Aufgetragen werden kann Lehminnenputz auf fast jeden Untergrund, ob auf Gipskarton, Beton oder Kalkwänden. "Je nach Untergrund ist allerdings eine Grundierung erforderlich", erläutert Walther. Bei dickeren Lehmschichten von anderthalb bis zwei Zentimeter empfiehlt sich ein zweilagiger Putz. Hierfür wird eine Schicht aufgetragen, diese lässt man trocknen, ehe man die zweite Lage aufbringt. "Im Wesentlichen verwendet man bei der Arbeit mit Lehm übliches Stuckateur- und Malerwerkzeug wie Kellen, Traufel und Schwämme", erklärt Diplomingenieur Stephan Jörchel vom Dachverband Lehm in Weimar.
Allerdings sei gerade das Verputzen der Decke mit Lehm durchaus anspruchsvoll. "Außerdem braucht man fachliche Kenntnisse, um die Untergründe und deren Bedürfnisse zu kennen, damit das Ergebnis auch gut wird", erklärt Walther. Wichtig seien auch die richtigen Anschlüsse an Fenster oder Holz. "Hier muss man den Trocknungsgrad des Lehms mitbedenken." Der Profi macht einen sogenannten Kellenschnitt, um Bewegungsrissen vorzubeugen.
Der Materialkenner rät Heimwerkern daher zu Fertigputzen, die nur noch mit Wasser angerührt werden müssen. Zwar könnten Laien theoretisch auch Lehm und Sand selbst mischen, allerdings sei es relativ schwierig, das optimale Verhältnis zu erzielen.

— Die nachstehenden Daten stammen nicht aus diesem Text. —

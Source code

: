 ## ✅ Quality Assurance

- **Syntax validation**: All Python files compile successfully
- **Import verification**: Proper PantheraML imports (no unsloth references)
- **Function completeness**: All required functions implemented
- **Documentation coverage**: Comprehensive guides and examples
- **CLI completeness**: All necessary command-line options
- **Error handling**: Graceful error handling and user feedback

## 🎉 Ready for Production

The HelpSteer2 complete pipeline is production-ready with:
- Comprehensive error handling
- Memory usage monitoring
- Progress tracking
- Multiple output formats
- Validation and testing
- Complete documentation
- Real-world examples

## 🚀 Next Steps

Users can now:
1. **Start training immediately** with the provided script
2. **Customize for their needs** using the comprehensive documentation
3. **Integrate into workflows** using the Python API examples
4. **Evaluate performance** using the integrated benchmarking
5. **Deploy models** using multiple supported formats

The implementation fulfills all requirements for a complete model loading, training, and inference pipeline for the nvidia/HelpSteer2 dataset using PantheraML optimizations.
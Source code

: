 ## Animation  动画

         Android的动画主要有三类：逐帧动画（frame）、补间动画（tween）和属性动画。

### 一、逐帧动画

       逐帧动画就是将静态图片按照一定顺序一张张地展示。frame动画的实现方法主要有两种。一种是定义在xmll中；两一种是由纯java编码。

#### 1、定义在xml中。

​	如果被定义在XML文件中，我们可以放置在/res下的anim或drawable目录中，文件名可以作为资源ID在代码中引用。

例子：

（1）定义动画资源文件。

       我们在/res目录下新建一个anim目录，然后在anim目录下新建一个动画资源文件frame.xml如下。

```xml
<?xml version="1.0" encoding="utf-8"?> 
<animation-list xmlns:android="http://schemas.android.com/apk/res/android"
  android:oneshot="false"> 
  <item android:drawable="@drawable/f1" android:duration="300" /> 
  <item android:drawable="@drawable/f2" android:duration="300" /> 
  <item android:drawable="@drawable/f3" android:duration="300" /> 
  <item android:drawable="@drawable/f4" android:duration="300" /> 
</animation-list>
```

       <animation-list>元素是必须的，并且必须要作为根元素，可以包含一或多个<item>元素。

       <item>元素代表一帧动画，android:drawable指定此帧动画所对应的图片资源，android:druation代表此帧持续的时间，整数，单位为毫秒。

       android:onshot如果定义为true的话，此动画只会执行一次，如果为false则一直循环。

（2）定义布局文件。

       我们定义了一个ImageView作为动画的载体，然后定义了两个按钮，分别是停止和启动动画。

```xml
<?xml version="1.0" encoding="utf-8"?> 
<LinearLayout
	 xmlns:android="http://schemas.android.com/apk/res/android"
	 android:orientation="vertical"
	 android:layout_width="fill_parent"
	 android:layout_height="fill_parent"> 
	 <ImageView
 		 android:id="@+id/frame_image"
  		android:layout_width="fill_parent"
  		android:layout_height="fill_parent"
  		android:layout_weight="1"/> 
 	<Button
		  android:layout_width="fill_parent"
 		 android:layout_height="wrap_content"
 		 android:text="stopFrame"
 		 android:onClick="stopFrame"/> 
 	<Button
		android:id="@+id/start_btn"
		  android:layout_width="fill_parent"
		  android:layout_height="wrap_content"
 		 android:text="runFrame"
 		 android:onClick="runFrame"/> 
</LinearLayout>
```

"Um sicher zu sein, dass es sich wirklich um einen ökologischen Lehmfertigputz ohne künstliche Zusätze handelt, sollte man diesen unbedingt aus dem Naturbaustoffhandel beziehen", rät Walther. Aber auch das alte Material von den Wänden, etwa eines alten Fachwerkhauses, könne man wiederverwenden.
Lehm hat allerdings einen Nachteil: Weil er nicht abbindet, ist er nicht ganz so hart wie herkömmlicher Putz. "Aber fachgerecht ausgeführter Lehmputz hat Oberflächenfestigkeiten, die mit herkömmlichen Kalkputzen vergleichbar sind", sagt Jörchel. Dennoch sollten Lehmwände behutsam genagelt oder gebohrt werden, um das Mineralgerüst des Materials nicht großflächig zu zerreißen. "Bilder oder kleine Dekorationsgegenstände können ohne Probleme aufgehängt werden, für größere Gegenstände wie Regale, Hängeschränke müssen Unterkonstruktionen oder Installationshölzer verwendet werden."
Alternativen zum klassischen Lehmputz sind Lehmstreichputze oder Lehmstreichfarben. Sie haben zwar nicht den feuchtigkeitsregulierenden Effekt, sind aber schadstofffrei und gesundheitlich unbedenklich. "Lehmstreichfarben halten auch auf Holz, mineralischen Putzen oder Tapete", erklärt Andreas Tietz, Inhaber eines Onlineshops für Lehmfarben aus Saalfeld. "Sie besitzen außerdem den höchsten Grad an Lichtechtheit und vergilben nicht."
"Pulver und Wasser werden im Verhältnis eins zu eins angerührt", erklärt Tietz. "Dann lässt man das Gemisch eine halbe Stunde quellen und rührt das Ganze nochmals auf, ehe man mit dem Streichen beginnt." Wer Wände und Flächen plastisch gestalten möchte, kann die Farbe dicker ansetzen und die Masse mit einem Spachtel auftragen.